In 2009, Typhoon Morakot struck Central and Southern Taiwan, leaving 673 people dead and 26 missing, causing a severe flood and enormous damages. Landslides caused by the typhoon destroyed several Rukai and Paiwan tribes’ villages in the mountains. Six villages were later relocated to lowlands by the government; one of them was Kucapungane, inhabited by Rukai people, the hometown of Professor Sasala Taiban, the Director of the Center for Austronesia Social and Cultural Development at National Sun Yat-sen University. Relocation completely changed the life of the villagers and disintegrated their culture and traditions. To preserve ancestors’ culture, “we need to reinforce the resistance to climate change in mountainous areas”, said Professor Sasala.

Multiple relocations to lower lands steadily changed the lifestyle of the people of the Kucapungane village. Although the proximity to lowlands meant more employment and education opportunities, and availability of healthcare services, there were no forests in the vicinity, and also, the government didn’t provide any agricultural areas for the relocated people, which seriously affected their traditional activities: hunting, foraging, and agricultural habits. Even more people decided to leave the village and migrated further to the lowlands. “The only thing we could do was to look for employment in the city”. The hot and humid climate of the lowlands was unsuitable for growing traditional crops of the Rukai tribe: millet, sweet potato, and taro, but also caused negative health outcomes in the villagers, accustomed to a colder climate. Besides, the soil bears a strong connection to the history and culture for the Rukai people, thus it became difficult to pass on their culture to the next generations. “Young people are more and more unfamiliar with the culture of Kucapungane village once we left the settlements in the mountains”.

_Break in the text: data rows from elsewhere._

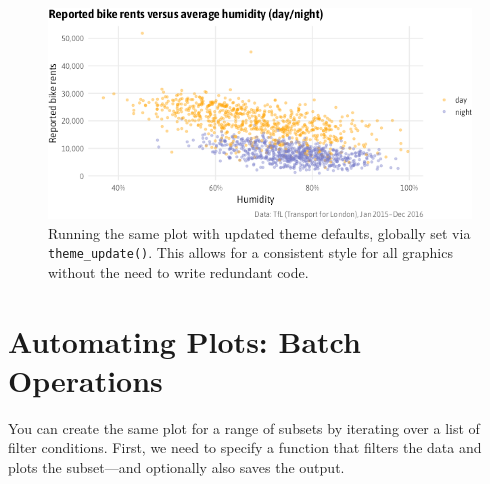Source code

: \documentclass[
]{krantz}
\begin{document}
\begin{figure}
\centering
\includegraphics{bookdown_files/figure-latex/06examplePlotThemeUpdate-1.png}
\caption{\label{fig:06examplePlotThemeUpdate}Running the same plot with updated theme defaults, globally set via \texttt{theme\_update()}. This allows for a consistent style for all graphics without the need to write redundant code.}
\end{figure}

\hypertarget{automating-plots-batch-operations}{%
\section{Automating Plots: Batch Operations}\label{automating-plots-batch-operations}}

You can create the same plot for a range of subsets by iterating over a list of filter conditions. First, we need to specify a function that filters the data and plots the subset---and optionally also saves the output.
\end{document}
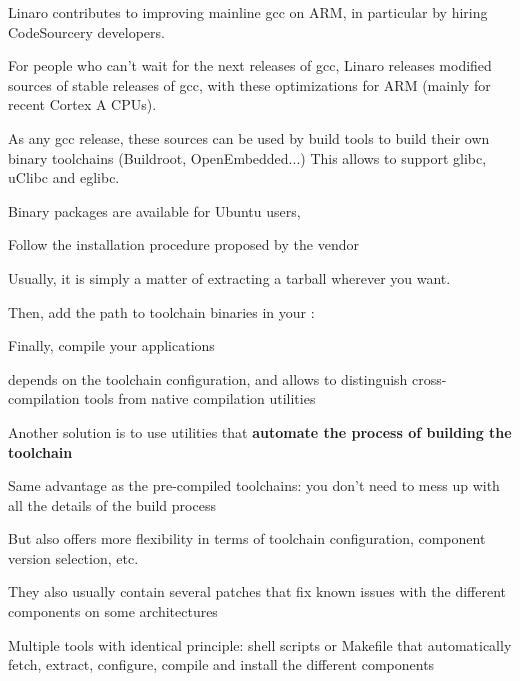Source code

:     \startitemize
    \item Linaro contributes to improving mainline gcc on ARM, in
      particular by hiring CodeSourcery developers.
    \item For people who can't wait for the next releases of gcc, Linaro
      releases modified sources of stable releases of gcc, with these
      optimizations for ARM (mainly for recent Cortex A CPUs).
    \item As any gcc release, these sources can be used by build tools
      to build their own binary toolchains (Buildroot, OpenEmbedded...)
      This allows to support glibc, uClibc and eglibc.
    \item {}
    \item Binary packages are available for Ubuntu users,
    \stopitemize


  \startitemize
  \item Follow the installation procedure proposed by the vendor
  \item Usually, it is simply a matter of extracting a tarball
        wherever you want.
  \item Then, add the path to toolchain binaries in your :\\
  \item Finally, compile your applications\\
  \item {} depends on the toolchain configuration, and
    allows to distinguish cross-compilation tools from native
    compilation utilities
  \stopitemize

  Another solution is to use utilities that {\bf automate the process of
  building the toolchain}
  \startitemize
  \item Same advantage as the pre-compiled toolchains: you don't need
    to mess up with all the details of the build process
  \item But also offers more flexibility in terms of toolchain
    configuration, component version selection, etc.
  \item They also usually contain several patches that fix known
    issues with the different components on some architectures
  \item Multiple tools with identical principle: shell scripts or
    Makefile that automatically fetch, extract, configure, compile and
    install the different components
\stopitemize

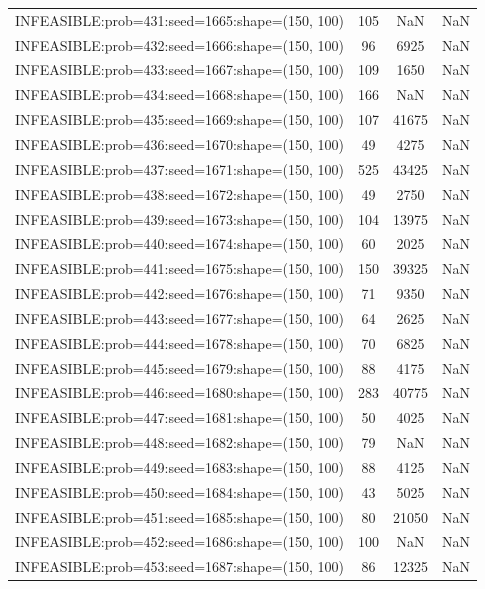 \begin{longtable}{lccc}
INFEASIBLE:prob=431:seed=1665:shape=(150, 100) &   105 &   NaN &    NaN \\
INFEASIBLE:prob=432:seed=1666:shape=(150, 100) &    96 &  6925 &    NaN \\
INFEASIBLE:prob=433:seed=1667:shape=(150, 100) &   109 &  1650 &    NaN \\
INFEASIBLE:prob=434:seed=1668:shape=(150, 100) &   166 &   NaN &    NaN \\
INFEASIBLE:prob=435:seed=1669:shape=(150, 100) &   107 & 41675 &    NaN \\
INFEASIBLE:prob=436:seed=1670:shape=(150, 100) &    49 &  4275 &    NaN \\
INFEASIBLE:prob=437:seed=1671:shape=(150, 100) &   525 & 43425 &    NaN \\
INFEASIBLE:prob=438:seed=1672:shape=(150, 100) &    49 &  2750 &    NaN \\
INFEASIBLE:prob=439:seed=1673:shape=(150, 100) &   104 & 13975 &    NaN \\
INFEASIBLE:prob=440:seed=1674:shape=(150, 100) &    60 &  2025 &    NaN \\
INFEASIBLE:prob=441:seed=1675:shape=(150, 100) &   150 & 39325 &    NaN \\
INFEASIBLE:prob=442:seed=1676:shape=(150, 100) &    71 &  9350 &    NaN \\
INFEASIBLE:prob=443:seed=1677:shape=(150, 100) &    64 &  2625 &    NaN \\
INFEASIBLE:prob=444:seed=1678:shape=(150, 100) &    70 &  6825 &    NaN \\
INFEASIBLE:prob=445:seed=1679:shape=(150, 100) &    88 &  4175 &    NaN \\
INFEASIBLE:prob=446:seed=1680:shape=(150, 100) &   283 & 40775 &    NaN \\
INFEASIBLE:prob=447:seed=1681:shape=(150, 100) &    50 &  4025 &    NaN \\
INFEASIBLE:prob=448:seed=1682:shape=(150, 100) &    79 &   NaN &    NaN \\
INFEASIBLE:prob=449:seed=1683:shape=(150, 100) &    88 &  4125 &    NaN \\
INFEASIBLE:prob=450:seed=1684:shape=(150, 100) &    43 &  5025 &    NaN \\
INFEASIBLE:prob=451:seed=1685:shape=(150, 100) &    80 & 21050 &    NaN \\
INFEASIBLE:prob=452:seed=1686:shape=(150, 100) &   100 &   NaN &    NaN \\
INFEASIBLE:prob=453:seed=1687:shape=(150, 100) &    86 & 12325 &    NaN \\

\end{longtable}

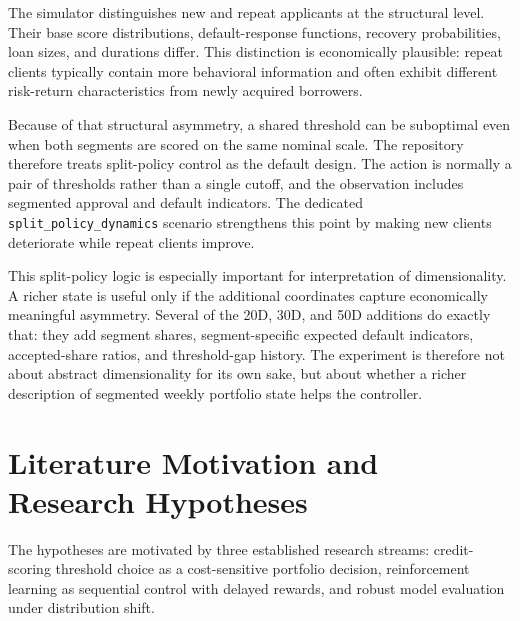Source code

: \documentclass[12pt,a4paper]{article}
\begin{document}
The simulator distinguishes new and repeat applicants at the structural level. Their base score distributions, default-response functions, recovery probabilities, loan sizes, and durations differ. This distinction is economically plausible: repeat clients typically contain more behavioral information and often exhibit different risk-return characteristics from newly acquired borrowers.

Because of that structural asymmetry, a shared threshold can be suboptimal even when both segments are scored on the same nominal scale. The repository therefore treats split-policy control as the default design. The action is normally a pair of thresholds rather than a single cutoff, and the observation includes segmented approval and default indicators. The dedicated \texttt{split\_policy\_dynamics} scenario strengthens this point by making new clients deteriorate while repeat clients improve.

This split-policy logic is especially important for interpretation of dimensionality. A richer state is useful only if the additional coordinates capture economically meaningful asymmetry. Several of the 20D, 30D, and 50D additions do exactly that: they add segment shares, segment-specific expected default indicators, accepted-share ratios, and threshold-gap history. The experiment is therefore not about abstract dimensionality for its own sake, but about whether a richer description of segmented weekly portfolio state helps the controller.

\section{Literature Motivation and Research Hypotheses}

The hypotheses are motivated by three established research streams: credit-scoring threshold choice as a cost-sensitive portfolio decision, reinforcement learning as sequential control with delayed rewards, and robust model evaluation under distribution shift.
\end{document}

Human activity and foreign powers changed the environment and geology of the mountainous areas and caused the indigenous peoples’ society and economy to be more vulnerable to natural disasters. “Everybody says it is dangerous to live in the mountains. But if you look into history, there is no clear proof for that. Indigenous peoples in Taiwan have been living in the mountains for thousands of years. Why didn’t our ancestors leave the mountains to live in the lowlands then?”. Professor Sasala emphasizes that “indigenous villages in the mountains affected by landslides very often are not the original settlements of the indigenous peoples but places to which they were relocated by the government, while the original settlements are unaffected”.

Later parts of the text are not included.